* _ASSIGNMENT_
Output exactly the lines between the line that contains "compressed payload, then" and the last line of the material, counting both.

* _DATA SECTION_
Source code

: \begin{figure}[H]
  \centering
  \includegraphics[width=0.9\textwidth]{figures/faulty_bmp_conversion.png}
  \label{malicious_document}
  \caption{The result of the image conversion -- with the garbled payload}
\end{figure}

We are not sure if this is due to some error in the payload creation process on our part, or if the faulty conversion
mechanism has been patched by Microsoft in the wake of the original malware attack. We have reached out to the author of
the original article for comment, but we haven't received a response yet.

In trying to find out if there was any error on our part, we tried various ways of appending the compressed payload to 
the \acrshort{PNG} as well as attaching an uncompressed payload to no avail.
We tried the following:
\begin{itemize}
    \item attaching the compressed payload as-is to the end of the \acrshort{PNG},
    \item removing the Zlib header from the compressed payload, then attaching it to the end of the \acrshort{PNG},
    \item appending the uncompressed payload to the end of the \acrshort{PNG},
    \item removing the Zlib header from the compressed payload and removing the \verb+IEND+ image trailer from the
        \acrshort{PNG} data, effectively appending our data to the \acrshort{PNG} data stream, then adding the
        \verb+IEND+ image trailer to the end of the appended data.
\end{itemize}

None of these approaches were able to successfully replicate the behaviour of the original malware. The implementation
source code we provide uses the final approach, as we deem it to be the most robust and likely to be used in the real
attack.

* _EXERCISE SOLUTION_
    \item removing the Zlib header from the compressed payload, then attaching it to the end of the \acrshort{PNG},
    \item appending the uncompressed payload to the end of the \acrshort{PNG},
    \item removing the Zlib header from the compressed payload and removing the \verb+IEND+ image trailer from the
        \acrshort{PNG} data, effectively appending our data to the \acrshort{PNG} data stream, then adding the
        \verb+IEND+ image trailer to the end of the appended data.
\end{itemize}

None of these approaches were able to successfully replicate the behaviour of the original malware. The implementation
source code we provide uses the final approach, as we deem it to be the most robust and likely to be used in the real
attack.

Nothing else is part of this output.